In case 2, the husband of RC would be expected to meet the same requirements and derive the same benefits as other living donors. He would know that he had done everything he could to save the life of his wife. The comprehensive informed consent process he would undergo would also include the prospect that the survival of his wife might be impacted by her recent cancer. However, with the typical long‐term survival for stage 2 breast cancer, it could be expected that RC's long‐term survival would still be excellent. Uncertainties would abound, however, regarding the additional risks of chemotherapy on allograft function, and the effects of immunosuppression on the natural history of the cancer. The dissention of the transplant committee to delist RC reflected the view that it would not be fair to allocate an organ to her when it was likely that another patient on the waiting list would derive a significantly greater benefit from it. They did not find that the length of her survival would be very short. Non‐utilization of the donor pool, and the potential psychological benefits to the husband of RC if accepted as a candidate, are the reasons why LDLT is reasonable in this scenario. In neither case are there concerns about coercion of the family since the LDLT option was independently broached by them, and because they would be required to undergo the same comprehensive donor evaluation as all others.
Conclusions
It is critically important to carefully consider the prospect of producing a reasonably good outcome before any LDLT is undertaken for patients who would otherwise be declined for listing.
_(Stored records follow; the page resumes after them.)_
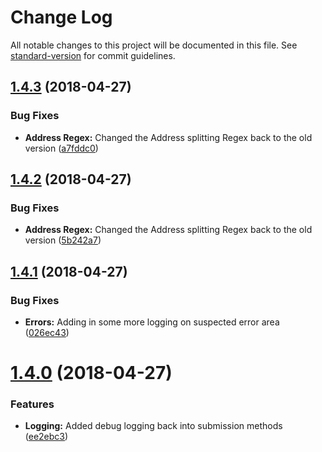 # Change Log

All notable changes to this project will be documented in this file. See [standard-version](https://github.com/conventional-changelog/standard-version) for commit guidelines.

<a name="1.4.3"></a>
## [1.4.3](https://github.com/DebtPanel/partner-link/compare/v1.4.2...v1.4.3) (2018-04-27)


### Bug Fixes

* **Address Regex:** Changed the Address splitting Regex back to the old version ([a7fddc0](https://github.com/DebtPanel/partner-link/commit/a7fddc0))



<a name="1.4.2"></a>
## [1.4.2](https://github.com/DebtPanel/partner-link/compare/v1.4.1...v1.4.2) (2018-04-27)


### Bug Fixes

* **Address Regex:** Changed the Address splitting Regex back to the old version ([5b242a7](https://github.com/DebtPanel/partner-link/commit/5b242a7))



<a name="1.4.1"></a>
## [1.4.1](https://github.com/DebtPanel/partner-link/compare/v1.4.0...v1.4.1) (2018-04-27)


### Bug Fixes

* **Errors:** Adding in some more logging on suspected error area ([026ec43](https://github.com/DebtPanel/partner-link/commit/026ec43))



<a name="1.4.0"></a>
# [1.4.0](https://github.com/DebtPanel/partner-link/compare/v1.0.0...v1.4.0) (2018-04-27)


### Features

* **Logging:** Added debug logging back into submission methods ([ee2ebc3](https://github.com/DebtPanel/partner-link/commit/ee2ebc3))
Because each case in which living donor transplant for a patient who would otherwise be ineligible for a deceased donor transplant is likely to be heart‐wrenching and involve its own idiosyncrasies, it is important to develop a programmatic policy in advance to guide these difficult decisions and carefully consider the prospect of LDLT. Criteria for declaring that the use of a living donor is not unreasonable should be clear. Ideally, they should be endorsed by a consensus of the team when there is no particular case at issue that could color the team's judgment. In addition to the well‐accepted standards that focus on minimizing donor risks by excluding donors for medical reasons, the criteria for the acceptability of living donor transplantation should focus on the likelihood of both long‐term and intact short‐term recipient survival.
Potential conflict of interest: Nothing to report.